Dressed in colorful outfits, their black eyes watching over the shimmering emerald rice fields of the valley below them, the Tau Tau guard the liang, the graves of the dead in Toraja Land. They seem like observers on a grandstand. The Tau Tau are life-sized effigies that stand in rows on balconies on the sheer cliffs of Toraja Land. In the early morning sunlight our guide explains their presence: "The people of Toraja began to bury their dead in these cliffs in the seventeenth century to prevent strangers from robbing the graves. The Tau Tau are effigies of the dead put by the tombs as guardians. They are taboo to touch except by relatives who come to renew their clothes or place offerings in their hands when they want to communicate with the ancestor whom they represent."
On a closer look we see that the Tau Tau have one hand extended in a welcoming gesture and the other pointed toward themselves, signifying the give and take between the living and the dead. The dead bless the living; on the other hand, the living must take care of the dead. Even today, when most of the Torajans are Christian, they believe in the connection between the living and the departed.
This link is evident in both the story of their origin and the traditions of the "old religion"--Aluk Todolo--of the Torjan people. According to some sources, the first ancestors sailed from Southern China around 3000 B.C. to the island of Sulawesi in Indonesia.
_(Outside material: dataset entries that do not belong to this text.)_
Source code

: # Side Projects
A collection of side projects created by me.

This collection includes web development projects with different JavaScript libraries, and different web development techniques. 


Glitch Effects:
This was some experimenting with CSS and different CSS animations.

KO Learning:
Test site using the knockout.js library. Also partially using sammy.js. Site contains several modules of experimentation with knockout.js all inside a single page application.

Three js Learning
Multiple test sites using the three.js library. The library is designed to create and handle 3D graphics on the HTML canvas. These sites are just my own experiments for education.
They traveled up the Saqdan River into the valley that is now known as Toraja Land. However, some believe that their ancestors were a group of people called tomanurung, which means "people who have descended from heaven," who came in spaceships and landed on top of the mountains that circle the valley of Toraja Land. The tomanurung were led by Tamborolangiq, who introduced this people to agriculture, established the caste system, and prescribed the ancestor worship and complicated death rituals practiced even today.
Toraja society is divided into four classes: the nobles, the lower nobles, the commoners, and the "slaves." During the Dutch occupation from 1905 to 1948, slavery was abolished, but a poor underclass still remains. Community leaders and administrators are chosen only from the two upper classes. Priests who perform ceremonies pertaining to daily life, such as the blessing of a new construction, or harvest festivals, or birth or wedding celebrations, come from the commoners' class. However, priests who handle the dead and officiate at funerals come from the lowest class, and although much needed, they are actually looked down on and poorly paid.
The Torajans' wealth is measured in buffalo, and the number of animals a ceremony or ritual will cost depends not only on the wealth of the family but also on their caste. The richer a family, the more buffalo and other animals they must contribute. The value of buffalo depends on their size and color. For example a "black but not too black" animal of average size can cost about four hundred thousand rupiahs ($235 U.S.), a very big, dark and shiny animal one to two million rupiahs ($600 to $1,200 U.S.), and a spotted buffalo, unique to the region, up to four million rupiahs ($2,000 U.S.). Torajans believe that a man who dies will have the same life-style and class "in the eternal life" as in his "temporary life" on earth, provided he fulfills all the requirements of custom and ritual pertaining to his class in this life.